Following Chapter 11, are there any anomalies regarding a bankrupt airline merging with another carrier?
A debtor airline that emerges from Chapter 11 with a less-leveraged balance sheet as a result of the conversion of debt into equity can be a strong merger candidate. It will likely have in place an upgraded fleet, an improved route system, and a reduced operating cost structure. It wouldn’t surprise me that an airline coming out of Chapter 11 could become a magnet for a merger if there is another airline looking to complement its own route structure with that of the reorganized airline, and vice versa.
Are there any other factors of the bankruptcy process that we need to consider?

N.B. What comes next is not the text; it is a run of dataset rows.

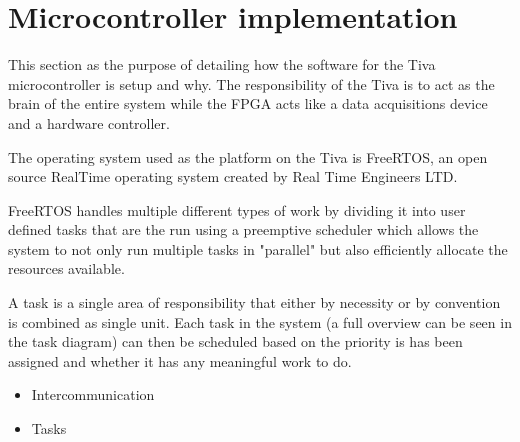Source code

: \documentclass[../../../main]{subfiles}
\begin{document}
\section*{Microcontroller implementation}

This section as the purpose of detailing how the software for the Tiva microcontroller is setup and why. The responsibility of the Tiva is to act as the brain of the entire system while the FPGA acts like a data acquisitions device and a hardware controller. 

The operating system used as the platform on the Tiva is FreeRTOS, an open source RealTime operating system created by Real Time Engineers LTD.

FreeRTOS handles multiple different types of work by dividing it into user defined tasks that are the run using a preemptive scheduler which allows the system to not only run multiple tasks in "parallel" but also efficiently allocate the resources available.


A task is a single area of responsibility that either by necessity or by convention is combined as single unit. Each task in the system (a full overview can be seen in the task diagram) can then be scheduled based on the priority is has been assigned and whether it has any meaningful work to do. 


\begin{itemize}

    \item Intercommunication
    \item Tasks
\end{itemize}
\end{document}

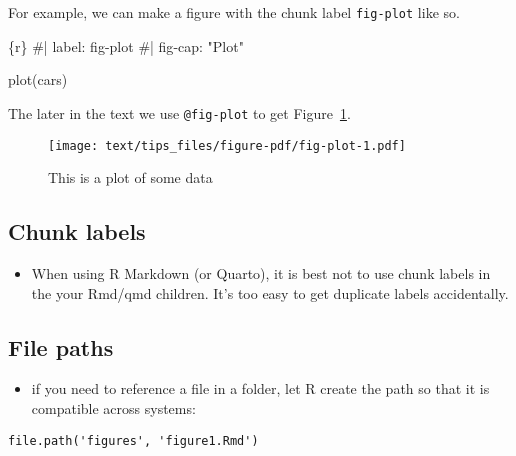 \documentclass[
  letterpaper,
  oneside]{scrbook}
\newenvironment{Shaded}{\begin{snugshade}}{\end{snugshade}}
\newcommand{\NormalTok}[1]{\textcolor[rgb]{0.00,0.23,0.31}{#1}}
\providecommand{\tightlist}{%
  \setlength{\itemsep}{0pt}\setlength{\parskip}{0pt}}\usepackage{longtable,booktabs,array}
\begin{document}
For example, we can make a figure with the chunk label \texttt{fig-plot}
like so.

\begin{Shaded}
\begin{Highlighting}[]
\NormalTok{\textasciigrave{}\textasciigrave{}\textasciigrave{}\{r\}}
\NormalTok{\#| label: fig{-}plot}
\NormalTok{\#| fig{-}cap: "Plot"}

\NormalTok{plot(cars)}
\NormalTok{\textasciigrave{}\textasciigrave{}\textasciigrave{}}
\end{Highlighting}
\end{Shaded}

The later in the text we use \texttt{@fig-plot} to get
Figure~\ref{fig-plot}.

\begin{figure}

{\centering \texttt{[image: text/tips\_files/figure-pdf/fig-plot-1.pdf]}

}

\caption{\label{fig-plot}This is a plot of some data}

\end{figure}

\hypertarget{chunk-labels}{%
\subsection{Chunk labels}\label{chunk-labels}}

\begin{itemize}
\tightlist
\item
  When using R Markdown (or Quarto), it is best not to use chunk labels
  in the your Rmd/qmd children. It's too easy to get duplicate labels
  accidentally.
\end{itemize}

\hypertarget{file-paths}{%
\subsection{File paths}\label{file-paths}}

\begin{itemize}
\tightlist
\item
  if you need to reference a file in a folder, let R create the path so
  that it is compatible across systems:
\end{itemize}

\begin{verbatim}
file.path('figures', 'figure1.Rmd')
\end{verbatim}
\end{document}
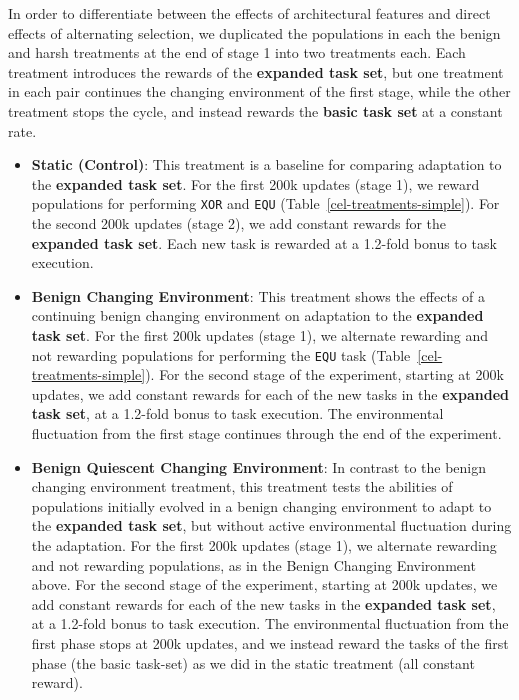 \documentclass[10pt,letterpaper]{article}
\begin{document}
In order to differentiate between the effects of architectural features and direct effects of alternating selection, we duplicated the populations in each the benign and harsh treatments at the end of stage 1 into two treatments each. Each treatment introduces the rewards of the \textbf{expanded task set}, but one treatment in each pair continues the changing environment of the first stage, while the other treatment stops the cycle, and instead rewards the \textbf{basic task set} at a constant rate.

\begin{itemize}
	\item \textbf{Static (Control)}: This treatment is a baseline for comparing adaptation to the \textbf{expanded task set}. For the first 200k updates (stage 1), we reward populations for performing  \texttt{XOR} and \texttt{EQU} (Table~\ref{cel-treatments-simple}). For the second 200k updates (stage 2), we add constant rewards for the \textbf{expanded task set}. Each new task is rewarded at a 1.2-fold bonus to task execution.

	\item \textbf{Benign Changing Environment}: This treatment shows the effects of a continuing benign changing environment on adaptation to the \textbf{expanded task set}. For the first 200k updates (stage 1), we alternate rewarding and not rewarding populations for performing the \texttt{EQU} task (Table~\ref{cel-treatments-simple}). For the second stage of the experiment, starting at 200k updates, we add constant rewards for each of the new tasks in the \textbf{expanded task set}, at a 1.2-fold bonus to task execution. The environmental fluctuation from the first stage continues through the end of the experiment.

	\item \textbf{Benign Quiescent Changing Environment}: In contrast to the benign changing environment treatment, this treatment tests the abilities of populations initially evolved in a benign changing environment to adapt to the \textbf{expanded task set}, but without active environmental fluctuation during the adaptation. For the first 200k updates (stage 1), we alternate rewarding and not rewarding populations, as in the Benign Changing Environment above. For the second stage of the experiment, starting at 200k updates, we add constant rewards for each of the new tasks in the \textbf{expanded task set}, at a 1.2-fold bonus to task execution. The environmental fluctuation from the first phase stops at 200k updates, and we instead reward the tasks of the first phase (the basic task-set) as we did in the static treatment (all constant reward).


\end{itemize}
\end{document}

I haven’t focused in this discussion on valuation, which is at the heart of most Chapter 11 cases. Valuation of collateral is a key feature when considering what a secured party is entitled to both during the case as well as under the plan of reorganization. During the case, if the value of the collateral declines, the secured party is entitled to be adequately protected for that decline, which usually means that the debtor will be making payments during the case to the secured party equal to that decline in value. And in the context of a reorganization plan, every level in the capital structure of the business is entitled to be paid in full (with either cash or property, including with equity of the reorganized company) before those lower on the capital structure get anything. So, valuation of the reorganized business is critical to knowing how that value will be distributed throughout the capital structure. If an airline were to be restructured in Chapter 11 now, a fight over valuation would likely ensue and a low valuation based upon currently depressed operations would likely wipe out not only current equity, but also most if not all unsecured creditors.
About Mark Berman
Mark Berman is a Retired Partner at Nixon Peabody LLP now teaching business and law courses at Northeastern University in Boston. His legal career included work for debtors and creditors as a traditional bankruptcy attorney handling complex workouts and Chapter 11 reorganizations, restructuring municipal debt under Chapter 9, and liquidations either under Chapter 7 or out of court. He also applied his bankruptcy expertise to transactions involving the securitization of various revenue streams as well as all manner of public, leveraged, and project finance. In a career spanning 39 years, Mr. Berman represented virtually every kind of interest that might be involved with a financially troubled business, municipality, or individual. In supporting transactional efforts, Mr. Berman regularly writes and speaks on bankruptcy, commercial, and public finance law subjects and has co-authored a handbook on second lien financing and intercreditor agreements published by the American Bankruptcy Institute.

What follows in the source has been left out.